Today, January 29, marks the 51st anniversary of the death of the great American poet Robert Frost. Just last week, we in the Local and Family History Department rediscovered this wonderful editorial from the Paducah Sun, which was first printed on January 30, 1963, the day after Frost’s death. We reprint it here for you in its entirety.
‘The woods are lovely, dark and deep,/But I have promises to keep,/And miles to go before I sleep,/And miles to go before I sleep.
White-thatched Robert Frost more than fulfilled the promise of his gentle poetic genius long before he entered those lovely, dark deep woods Tuesday at the age of 88.

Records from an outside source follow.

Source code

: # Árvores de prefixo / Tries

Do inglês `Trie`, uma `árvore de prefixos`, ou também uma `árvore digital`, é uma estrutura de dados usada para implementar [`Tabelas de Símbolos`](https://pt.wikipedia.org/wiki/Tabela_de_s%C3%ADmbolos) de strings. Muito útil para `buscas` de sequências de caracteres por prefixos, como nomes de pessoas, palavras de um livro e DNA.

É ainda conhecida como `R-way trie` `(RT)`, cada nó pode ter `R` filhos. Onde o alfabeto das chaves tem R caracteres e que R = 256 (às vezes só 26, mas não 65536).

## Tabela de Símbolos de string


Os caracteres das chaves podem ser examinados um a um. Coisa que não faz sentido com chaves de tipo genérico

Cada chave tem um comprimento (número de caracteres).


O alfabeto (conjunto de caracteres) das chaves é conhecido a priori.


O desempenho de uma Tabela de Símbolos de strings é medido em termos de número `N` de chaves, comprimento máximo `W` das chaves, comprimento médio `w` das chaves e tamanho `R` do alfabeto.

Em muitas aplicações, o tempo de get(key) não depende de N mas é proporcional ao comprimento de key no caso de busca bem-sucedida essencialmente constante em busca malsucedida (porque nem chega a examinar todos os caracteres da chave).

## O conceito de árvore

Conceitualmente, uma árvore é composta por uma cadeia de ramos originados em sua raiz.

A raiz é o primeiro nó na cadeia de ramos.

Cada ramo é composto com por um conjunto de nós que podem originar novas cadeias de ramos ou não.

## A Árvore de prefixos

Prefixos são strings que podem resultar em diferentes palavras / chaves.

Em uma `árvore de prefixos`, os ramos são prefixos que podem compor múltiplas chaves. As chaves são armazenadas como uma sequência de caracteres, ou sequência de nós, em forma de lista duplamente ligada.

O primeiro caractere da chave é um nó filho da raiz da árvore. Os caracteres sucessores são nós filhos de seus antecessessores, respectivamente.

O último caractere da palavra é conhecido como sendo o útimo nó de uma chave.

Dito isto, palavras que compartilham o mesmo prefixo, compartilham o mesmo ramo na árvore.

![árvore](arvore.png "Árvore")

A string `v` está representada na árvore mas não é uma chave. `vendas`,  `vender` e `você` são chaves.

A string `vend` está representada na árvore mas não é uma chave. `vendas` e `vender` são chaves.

Rarely has an America poet had such widespread acceptance. For surely anyone who has seen a newborn calf in springtime could not help but be touched by Frost’s joyous description of the wobbly-legged little fellow being licked by his mother in “The Pasture.”
And surely no one could read that poignant American classic, “The Death of a Hired Man”–with its description of home as “something you somehow haven’t to deserved”–without feeling his eyes sting with tears.

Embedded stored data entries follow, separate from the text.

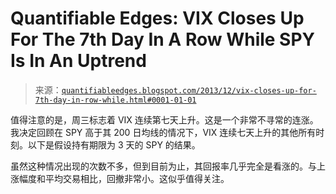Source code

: <!--yml

分类：未分类

日期：2024-05-18 08:38:36

-->

# Quantifiable Edges: VIX Closes Up For The 7th Day In A Row While SPY Is In An Uptrend

> 来源：[`quantifiableedges.blogspot.com/2013/12/vix-closes-up-for-7th-day-in-row-while.html#0001-01-01`](http://quantifiableedges.blogspot.com/2013/12/vix-closes-up-for-7th-day-in-row-while.html#0001-01-01)

值得注意的是，周三标志着 VIX 连续第七天上升。这是一个非常不寻常的连涨。我决定回顾在 SPY 高于其 200 日均线的情况下，VIX 连续七天上升的其他所有时刻。以下是假设持有期限为 3 天的 SPY 的结果。

虽然这种情况出现的次数不多，但到目前为止，其回报率几乎完全是看涨的。与上涨幅度和平均交易相比，回撤非常小。这似乎值得关注。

Perhaps the real reason for Frost’s broad acceptance–and his greatness–is the depth and richness of meaning found in his poetry. This depth, a hallmark of great art, is conspicuously lacking the work of Longfellow, with whom Frost is frequently compared as the American laureate.

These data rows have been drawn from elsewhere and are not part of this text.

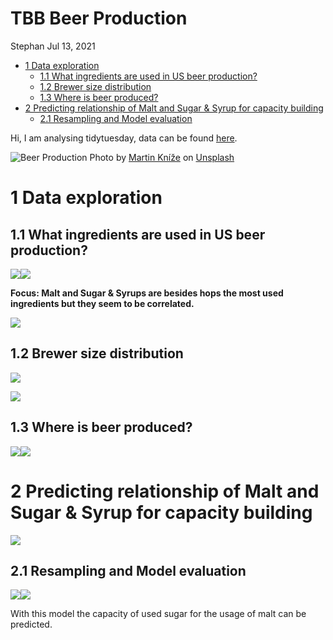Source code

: TBB Beer Production
================
Stephan
Jul 13, 2021

-   [1 Data exploration](#data-exploration)
    -   [1.1 What ingredients are used in US beer
        production?](#what-ingredients-are-used-in-us-beer-production)
    -   [1.2 Brewer size distribution](#brewer-size-distribution)
    -   [1.3 Where is beer produced?](#where-is-beer-produced)
-   [2 Predicting relationship of Malt and Sugar & Syrup for capacity
    building](#predicting-relationship-of-malt-and-sugar--syrup-for-capacity-building)
    -   [2.1 Resampling and Model
        evaluation](#resampling-and-model-evaluation)

Hi, I am analysing tidytuesday, data can be found
[here](https://github.com/rfordatascience/tidytuesday/tree/master/data/2020/2020-03-31).

![Beer Production](pics/photo-1445140463371-d8036feedc2f.jpg) Photo by
<a href="https://unsplash.com/@martz90?utm_source=unsplash&utm_medium=referral&utm_content=creditCopyText">Martin
Kníže</a> on
<a href="https://unsplash.com/s/photos/beer-production?utm_source=unsplash&utm_medium=referral&utm_content=creditCopyText">Unsplash</a>

# 1 Data exploration

## 1.1 What ingredients are used in US beer production?

![](README_files/figure-gfm/unnamed-chunk-2-1.png)<!-- -->![](README_files/figure-gfm/unnamed-chunk-2-2.png)<!-- -->

**Focus: Malt and Sugar & Syrups are besides hops the most used
ingredients but they seem to be correlated.**

![](README_files/figure-gfm/unnamed-chunk-3-1.png)<!-- -->

## 1.2 Brewer size distribution

![](README_files/figure-gfm/unnamed-chunk-4-1.png)<!-- -->

![](README_files/figure-gfm/unnamed-chunk-5-1.png)<!-- -->

## 1.3 Where is beer produced?

![](README_files/figure-gfm/unnamed-chunk-6-1.png)<!-- -->![](README_files/figure-gfm/unnamed-chunk-6-2.png)<!-- -->

# 2 Predicting relationship of Malt and Sugar & Syrup for capacity building

![](README_files/figure-gfm/unnamed-chunk-7-1.png)<!-- -->

## 2.1 Resampling and Model evaluation

![](README_files/figure-gfm/unnamed-chunk-8-1.png)<!-- -->![](README_files/figure-gfm/unnamed-chunk-8-2.png)<!-- -->

With this model the capacity of used sugar for the usage of malt can be
predicted.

By “depth of meaning” we do not mean the studied complexities of a Pound or an Eliot. Depth of poetic meaning has nothing to do with footnotes, citations, or allusions to curious medieval song cycles. It has to do, perhaps, with the wealth of feeling that a line of great poetry can evoke in the reader.
Frost’s little “Stopping by Woods on a Snowy Evening”–one of his best-known poems–has been endlessly and laboriously interpreted in the scholarly journals, sometimes as a protest against death, sometimes as an argument against suicide, sometimes as this, sometimes as that.
Some people–not many of them, unfortunately, on our symbol-chasing English faculties–have said the poem is simply a description of the feelings a man has had when he stops his horse at the edge of some woods at night, feels the snowflakes brushing his cheek, and thinks about the long way he has to go before he can get home.
We once heard a distinguished professor ridicule this interpretation as “simplistic.”
But Robert Frost, bless his heart, himself said this was the way his poem ought to be read.